PVT

Transformer Vision Transformer Image Classification

class lucid.models.PVT(img_size: int = 224, num_classes: int = 1000, patch_size: int = 16, in_channels: int = 3, embed_dims: list[int] = [64, 128, 256, 512], num_heads: list[int] = [1, 2, 4, 8], mlp_ratios: list[float] = [4.0, 4.0, 4.0, 4.0], qkv_bias: bool = False, qk_scale: float | None = None, drop_rate: float = 0.0, attn_drop_rate: float = 0.0, drop_path_rate: float = 0.0, norm_layer: type[~lucid.nn.module.Module] = <class 'lucid.nn.modules.norm.LayerNorm'>, depths: list[int] = [3, 4, 6, 3], sr_ratios: list[float] = [8.0, 4.0, 2.0, 1.0])

The PVT class implements the Pyramid Vision Transformer (PVT), a hierarchical vision transformer designed for image classification. PVT introduces a multi-stage architecture with progressive spatial reduction, enabling efficient modeling of global and local features. The model supports various configurations for embedding dimensions, attention heads, depth, and other hyperparameters.

PVT architecture

Function Signature

class PVT(nn.Module):
    def __init__(
        self,
        img_size: int = 224,
        num_classes: int = 1000,
        patch_size: int = 16,
        in_channels: int = 3,
        embed_dims: list[int] = [64, 128, 256, 512],
        num_heads: list[int] = [1, 2, 4, 8],
        mlp_ratios: list[float] = [4.0, 4.0, 4.0, 4.0],
        qkv_bias: bool = False,
        qk_scale: float | None = None,
        drop_rate: float = 0.0,
        attn_drop_rate: float = 0.0,
        drop_path_rate: float = 0.0,
        norm_layer: type[nn.Module] = nn.LayerNorm,
        depths: list[int] = [3, 4, 6, 3],
        sr_ratios: list[float] = [8.0, 4.0, 2.0, 1.0],
    ) -> None

Parameters

  • img_size (int, optional): The input image size. Default is 224.

  • num_classes (int, optional): The number of output classes for classification. Default is 1000.

  • patch_size (int, optional): The size of image patches processed by the model. Default is 16.

  • in_channels (int, optional): The number of input channels.
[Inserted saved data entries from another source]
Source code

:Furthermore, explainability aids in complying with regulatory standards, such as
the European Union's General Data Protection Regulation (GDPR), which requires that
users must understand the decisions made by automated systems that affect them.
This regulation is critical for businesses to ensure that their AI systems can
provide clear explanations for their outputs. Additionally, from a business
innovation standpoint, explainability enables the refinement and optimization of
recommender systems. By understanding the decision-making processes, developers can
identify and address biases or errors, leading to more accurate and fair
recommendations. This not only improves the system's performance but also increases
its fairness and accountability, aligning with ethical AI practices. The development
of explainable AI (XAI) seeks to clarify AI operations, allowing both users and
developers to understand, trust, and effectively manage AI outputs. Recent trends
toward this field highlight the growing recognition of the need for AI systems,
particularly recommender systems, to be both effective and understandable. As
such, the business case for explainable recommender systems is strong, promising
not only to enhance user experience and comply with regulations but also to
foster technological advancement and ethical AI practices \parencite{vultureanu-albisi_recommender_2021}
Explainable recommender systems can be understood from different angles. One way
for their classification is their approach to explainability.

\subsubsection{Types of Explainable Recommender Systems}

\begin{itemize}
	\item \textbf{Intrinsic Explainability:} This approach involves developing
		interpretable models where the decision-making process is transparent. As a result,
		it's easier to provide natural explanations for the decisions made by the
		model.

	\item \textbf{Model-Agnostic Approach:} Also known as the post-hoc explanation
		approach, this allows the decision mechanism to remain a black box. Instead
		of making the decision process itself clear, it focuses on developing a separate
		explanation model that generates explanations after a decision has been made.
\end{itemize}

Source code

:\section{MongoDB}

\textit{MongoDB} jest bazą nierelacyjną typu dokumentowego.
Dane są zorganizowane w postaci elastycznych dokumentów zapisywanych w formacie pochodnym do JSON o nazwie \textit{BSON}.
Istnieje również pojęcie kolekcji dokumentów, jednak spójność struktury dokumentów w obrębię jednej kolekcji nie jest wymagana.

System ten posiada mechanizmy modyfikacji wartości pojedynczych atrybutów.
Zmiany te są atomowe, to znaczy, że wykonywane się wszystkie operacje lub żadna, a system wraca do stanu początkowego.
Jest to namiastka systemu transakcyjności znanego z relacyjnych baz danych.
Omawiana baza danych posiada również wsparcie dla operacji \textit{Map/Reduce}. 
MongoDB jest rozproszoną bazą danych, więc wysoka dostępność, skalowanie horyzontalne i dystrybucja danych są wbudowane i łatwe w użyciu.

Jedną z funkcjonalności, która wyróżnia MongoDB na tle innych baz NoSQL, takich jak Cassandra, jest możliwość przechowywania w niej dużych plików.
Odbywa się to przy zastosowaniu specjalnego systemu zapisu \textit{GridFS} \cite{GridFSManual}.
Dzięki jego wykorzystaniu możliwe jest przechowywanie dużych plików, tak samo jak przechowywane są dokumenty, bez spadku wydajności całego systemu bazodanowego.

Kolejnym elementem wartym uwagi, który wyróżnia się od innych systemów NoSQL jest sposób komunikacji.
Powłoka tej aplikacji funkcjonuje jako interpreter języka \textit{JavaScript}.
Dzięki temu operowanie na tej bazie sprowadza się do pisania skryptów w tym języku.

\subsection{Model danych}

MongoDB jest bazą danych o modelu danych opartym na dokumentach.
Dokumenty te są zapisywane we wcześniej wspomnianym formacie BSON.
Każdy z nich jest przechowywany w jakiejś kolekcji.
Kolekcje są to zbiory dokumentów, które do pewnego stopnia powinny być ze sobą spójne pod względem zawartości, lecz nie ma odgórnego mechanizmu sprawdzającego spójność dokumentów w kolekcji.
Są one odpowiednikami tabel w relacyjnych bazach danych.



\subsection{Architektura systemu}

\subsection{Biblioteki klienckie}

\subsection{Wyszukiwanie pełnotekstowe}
Default is 3 (for RGB images).

  • embed_dims (list[int], optional): A list specifying the embedding dimensions at different stages of the model. Default is [64, 128, 256, 512].

  • num_heads (list[int], optional): A list specifying the number of attention heads in each stage. Default is [1, 2, 4, 8].

  • mlp_ratios (list[float], optional): The expansion ratio for the MLP layers in each stage. Default is [4.0, 4.0, 4.0, 4.0].

  • qkv_bias (bool, optional): Whether to use bias in the query, key, and value projections. Default is False.

  • qk_scale (float | None, optional): Custom scaling factor for query-key dot product attention. Default is None.

  • drop_rate (float, optional): Dropout probability for MLP layers. Default is 0.0.

  • attn_drop_rate (float, optional): Dropout probability for attention weights. Default is 0.0.

  • drop_path_rate (float, optional): Stochastic depth dropout rate. Default is 0.0.

  • norm_layer (type[nn.Module], optional): Normalization layer used in the transformer blocks. Default is nn.LayerNorm.

  • depths (list[int], optional): A list specifying the number of transformer blocks in each stage. Default is [3, 4, 6, 3].

  • sr_ratios (list[float], optional): A list specifying the spatial reduction ratio for key and value projections in each stage. Default is [8.0, 4.0, 2.0, 1.0].

Returns

  • PVT: An instance of the PVT class representing a Pyramid Vision Transformer.

Examples

>>> import lucid.models as models
>>> model = models.PVT()
>>> print(model)
PVT(img_size=224, num_classes=1000, patch_size=16, embed_dims=[64, 128, 256, 512],
    num_heads=[1, 2, 4, 8], depths=[3, 4, 6, 3], sr_ratios=[8.0, 4.0, 2.0, 1.0], ...)